Rio de Janeiro, Brazil – Cosme Felippsen’s nephew was 17 years old when he was killed by Brazil’s military police in a Rio de Janeiro alley nicknamed the Gaza Strip.
“Almost every favela in Rio has an area residents call Gaza,” Felippsen said, pointing to the bullet holes along the alley walls. Residents have used the name for at least 15 years, he added. “It designates the area where most of the gunfire is concentrated at any given time.”
The neighbourhood where Felippsen’s nephew, José Vieira, died in 2017 is called Morro da Providência. It is one of hundreds of impoverished communities — or favelas — strewn across the city.
Activists and residents say the violence they have seen in the favelas has given them unique insight into the urban warfare currently unfolding in Gaza, a Palestinian territory under Israeli siege. And the parallels they perceive are motivating them to take action.
“Militarisation, armed groups executing inhabitants — many things that happen in Palestine also happen in the favelas of Rio de Janeiro,” said Felippsen, a local politician and tour guide who specialises in Black history.
Leftist groups, some of whom have ties to Brazil’s favelas, have organised protests across the country since the Israel-Hamas war began on October 7.
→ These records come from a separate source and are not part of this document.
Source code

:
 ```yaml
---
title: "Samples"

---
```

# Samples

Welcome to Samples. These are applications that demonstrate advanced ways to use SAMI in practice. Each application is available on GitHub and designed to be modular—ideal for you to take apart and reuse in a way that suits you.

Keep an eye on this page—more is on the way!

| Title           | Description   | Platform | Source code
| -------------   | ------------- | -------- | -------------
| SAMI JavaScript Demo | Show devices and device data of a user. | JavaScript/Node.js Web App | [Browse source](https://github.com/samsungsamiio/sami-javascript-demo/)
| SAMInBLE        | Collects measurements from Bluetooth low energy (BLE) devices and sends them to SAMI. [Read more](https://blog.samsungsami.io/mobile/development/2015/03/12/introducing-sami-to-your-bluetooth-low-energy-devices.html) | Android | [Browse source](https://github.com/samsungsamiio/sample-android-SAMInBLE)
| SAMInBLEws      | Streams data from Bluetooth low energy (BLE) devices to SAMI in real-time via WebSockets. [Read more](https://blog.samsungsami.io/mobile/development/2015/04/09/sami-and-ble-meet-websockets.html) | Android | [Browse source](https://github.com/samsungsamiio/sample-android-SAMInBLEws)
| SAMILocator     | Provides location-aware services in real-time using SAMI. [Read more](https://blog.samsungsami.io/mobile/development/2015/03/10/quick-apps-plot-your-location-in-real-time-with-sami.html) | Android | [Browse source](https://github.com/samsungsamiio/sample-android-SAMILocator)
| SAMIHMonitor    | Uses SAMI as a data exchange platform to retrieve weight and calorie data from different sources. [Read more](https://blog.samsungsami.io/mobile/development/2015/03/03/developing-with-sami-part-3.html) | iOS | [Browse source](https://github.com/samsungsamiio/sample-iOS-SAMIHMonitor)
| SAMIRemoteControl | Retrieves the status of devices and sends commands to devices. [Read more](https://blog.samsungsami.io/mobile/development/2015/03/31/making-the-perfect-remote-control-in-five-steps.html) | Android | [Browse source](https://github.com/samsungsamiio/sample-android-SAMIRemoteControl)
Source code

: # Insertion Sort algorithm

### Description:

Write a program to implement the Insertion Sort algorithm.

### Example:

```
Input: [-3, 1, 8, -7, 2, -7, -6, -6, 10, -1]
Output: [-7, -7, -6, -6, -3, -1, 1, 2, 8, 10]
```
In the weeks since, more than 13,000 Palestinians in Gaza have been killed amid an Israeli bombing campaign and a blockade that cut off essential supplies to the densely populated territory. About 1,200 Israelis were killed in the Hamas attacks that started the war.
UN experts have warned that the Palestinian people are at “grave risk of genocide”.
Adriana Odara Martins, who lives in the Baixada Fluminense neighbourhood on the outskirts of Rio, was among the protesters calling for a ceasefire in front of the local United States consulate in October.
Her community, she explained, was frequently the target of police operations, and she found her experiences reflected in recent media coverage of Gaza.
“We are here in solidarity because we have empathy. We know what it is like to live under violence,” said Martins, who is part of the feminist group Articulation of Brazilian Women and a coordinator for the Unified Black Movement.
Police in Brazil killed more than 6,400 people last year, 83 percent of them Black, according to the nonprofit Brazilian Public Security Forum.
The violence is particularly acute in the favelas, tightly packed urban environments where a majority of residents are Black or mixed race.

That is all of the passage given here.